---------- MATERIALS PROVIDED
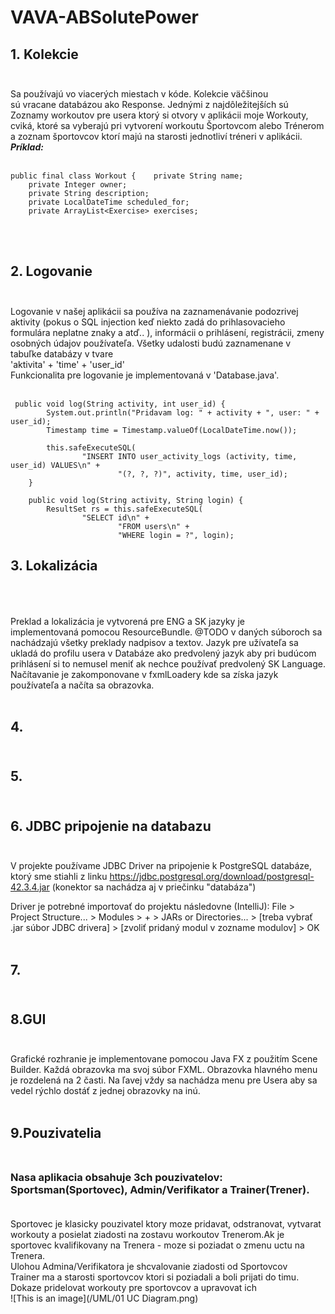 # VAVA-ABSolutePower
## 1. Kolekcie  <br /><br />
Sa používajú vo viacerých miestach v kóde. Kolekcie väčšinou sú vracane databázou ako Response. Jednými z najdôležitejších sú Zoznamy workoutov pre usera ktorý si otvory v aplikácii moje Workouty, cviká, ktoré sa vyberajú pri vytvorení workoutu Športovcom alebo Trénerom a zoznam športovcov ktorí majú na starosti jednotliví tréneri v aplikácii. <br />***Príklad:***<br /><br />
```
public final class Workout {    private String name;
    private Integer owner;
    private String description;
    private LocalDateTime scheduled_for;
    private ArrayList<Exercise> exercises;
 ```
<br /><br />
## 2. Logovanie <br /><br />

Logovanie v našej aplikácii sa používa na zaznamenávanie podozrivej aktivity (pokus o SQL injection keď niekto zadá do prihlasovacieho formulára neplatne znaky a atď.. ), informácii o prihlásení, registrácii, zmeny osobných údajov používateľa. Všetky udalosti budú zaznamenane v tabuľke databázy v tvare
<br /> 'aktivita' + 'time' + 'user_id'<br /> 
Funkcionalita pre logovanie je implementovaná v 'Database.java'.<br /><br />
```
 public void log(String activity, int user_id) {
        System.out.println("Pridavam log: " + activity + ", user: " + user_id);
        Timestamp time = Timestamp.valueOf(LocalDateTime.now());

        this.safeExecuteSQL(
                "INSERT INTO user_activity_logs (activity, time, user_id) VALUES\n" +
                        "(?, ?, ?)", activity, time, user_id);
    }

    public void log(String activity, String login) {
        ResultSet rs = this.safeExecuteSQL(
                "SELECT id\n" +
                        "FROM users\n" +
                        "WHERE login = ?", login);
```

## 3. Lokalizácia<br /><br /> 

Preklad a lokalizácia je vytvorená pre ENG a SK jazyky je implementovaná pomocou ResourceBundle. @TODO v daných súboroch sa nachádzajú všetky preklady nadpisov a textov. Jazyk pre užívateľa sa ukladá do profilu usera v Databáze ako predvolený jazyk aby pri budúcom prihlásení si to nemusel meniť ak nechce používať predvolený SK Language. Načítavanie je zakomponovane v fxmlLoadery kde sa získa jazyk používateľa a načíta sa obrazovka.<br /><br />


## 4.<br /><br />


## 5.<br /><br />


## 6. JDBC pripojenie na databazu<br /><br />
V projekte používame JDBC Driver na pripojenie k PostgreSQL databáze, ktorý sme stiahli z linku https://jdbc.postgresql.org/download/postgresql-42.3.4.jar (konektor sa nachádza aj v priečinku "databáza")<br />

Driver je potrebné importovať do projektu následovne (IntelliJ): File > Project Structure... > Modules > + > JARs or Directories... > [treba vybrať .jar súbor JDBC drivera] > [zvoliť pridaný modul v zozname modulov] > OK<br /><br />


## 7.<br /><br />


## 8.GUI<br /><br />

Grafické rozhranie je implementovane pomocou Java FX z použitím Scene Builder. Každá obrazovka ma svoj súbor FXML. Obrazovka hlavného menu je rozdelená na 2 časti. Na ľavej vždy sa nachádza menu pre Usera aby sa vedel rýchlo dostáť z jednej obrazovky na inú.<br /><br />

## 9.Pouzivatelia <br /><br />

### Nasa aplikacia obsahuje 3ch pouzivatelov:<br> Sportsman(Sportovec), Admin/Verifikator a Trainer(Trener).<br><br>
Sportovec je klasicky pouzivatel ktory moze pridavat, odstranovat, vytvarat workouty a posielat ziadosti na zostavu workoutov Trenerom.Ak je sportovec kvalifikovany na Trenera - moze si poziadat o zmenu uctu na Trenera.<br>
Ulohou Admina/Verifikatora je shcvalovanie ziadosti od Sportovcov <br>
Trainer ma a starosti sportovcov ktori si poziadali a boli prijati do timu. Dokaze pridelovat workouty pre sportovcov a upravovat ich <br>
![This is an image](/UML/01 UC Diagram.png)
--------------------
ASSIGNED TASK:
Could you copy each line above exactly as written, minus any pictures?

COMPLETED EXERCISE:
 # VAVA-ABSolutePower
## 1. Kolekcie  <br /><br />
Sa používajú vo viacerých miestach v kóde. Kolekcie väčšinou sú vracane databázou ako Response. Jednými z najdôležitejších sú Zoznamy workoutov pre usera ktorý si otvory v aplikácii moje Workouty, cviká, ktoré sa vyberajú pri vytvorení workoutu Športovcom alebo Trénerom a zoznam športovcov ktorí majú na starosti jednotliví tréneri v aplikácii. <br />***Príklad:***<br /><br />
```
public final class Workout {    private String name;
    private Integer owner;
    private String description;
    private LocalDateTime scheduled_for;
    private ArrayList<Exercise> exercises;
 ```
<br /><br />
## 2. Logovanie <br /><br />

Logovanie v našej aplikácii sa používa na zaznamenávanie podozrivej aktivity (pokus o SQL injection keď niekto zadá do prihlasovacieho formulára neplatne znaky a atď.. ), informácii o prihlásení, registrácii, zmeny osobných údajov používateľa. Všetky udalosti budú zaznamenane v tabuľke databázy v tvare
<br /> 'aktivita' + 'time' + 'user_id'<br /> 
Funkcionalita pre logovanie je implementovaná v 'Database.java'.<br /><br />
```
 public void log(String activity, int user_id) {
        System.out.println("Pridavam log: " + activity + ", user: " + user_id);
        Timestamp time = Timestamp.valueOf(LocalDateTime.now());

        this.safeExecuteSQL(
                "INSERT INTO user_activity_logs (activity, time, user_id) VALUES\n" +
                        "(?, ?, ?)", activity, time, user_id);
    }

    public void log(String activity, String login) {
        ResultSet rs = this.safeExecuteSQL(
                "SELECT id\n" +
                        "FROM users\n" +
                        "WHERE login = ?", login);
```

## 3. Lokalizácia<br /><br /> 

Preklad a lokalizácia je vytvorená pre ENG a SK jazyky je implementovaná pomocou ResourceBundle. @TODO v daných súboroch sa nachádzajú všetky preklady nadpisov a textov. Jazyk pre užívateľa sa ukladá do profilu usera v Databáze ako predvolený jazyk aby pri budúcom prihlásení si to nemusel meniť ak nechce používať predvolený SK Language. Načítavanie je zakomponovane v fxmlLoadery kde sa získa jazyk používateľa a načíta sa obrazovka.<br /><br />


## 4.<br /><br />


## 5.<br /><br />


## 6. JDBC pripojenie na databazu<br /><br />
V projekte používame JDBC Driver na pripojenie k PostgreSQL databáze, ktorý sme stiahli z linku https://jdbc.postgresql.org/download/postgresql-42.3.4.jar (konektor sa nachádza aj v priečinku "databáza")<br />

Driver je potrebné importovať do projektu následovne (IntelliJ): File > Project Structure... > Modules > + > JARs or Directories... > [treba vybrať .jar súbor JDBC drivera] > [zvoliť pridaný modul v zozname modulov] > OK<br /><br />


## 7.<br /><br />


## 8.GUI<br /><br />

Grafické rozhranie je implementovane pomocou Java FX z použitím Scene Builder. Každá obrazovka ma svoj súbor FXML. Obrazovka hlavného menu je rozdelená na 2 časti. Na ľavej vždy sa nachádza menu pre Usera aby sa vedel rýchlo dostáť z jednej obrazovky na inú.<br /><br />

## 9.Pouzivatelia <br /><br />

### Nasa aplikacia obsahuje 3ch pouzivatelov:<br> Sportsman(Sportovec), Admin/Verifikator a Trainer(Trener).<br><br>
Sportovec je klasicky pouzivatel ktory moze pridavat, odstranovat, vytvarat workouty a posielat ziadosti na zostavu workoutov Trenerom.Ak je sportovec kvalifikovany na Trenera - moze si poziadat o zmenu uctu na Trenera.<br>
Ulohou Admina/Verifikatora je shcvalovanie ziadosti od Sportovcov <br>
Trainer ma a starosti sportovcov ktori si poziadali a boli prijati do timu. Dokaze pridelovat workouty pre sportovcov a upravovat ich <br>
![This is an image](/UML/01 UC Diagram.png)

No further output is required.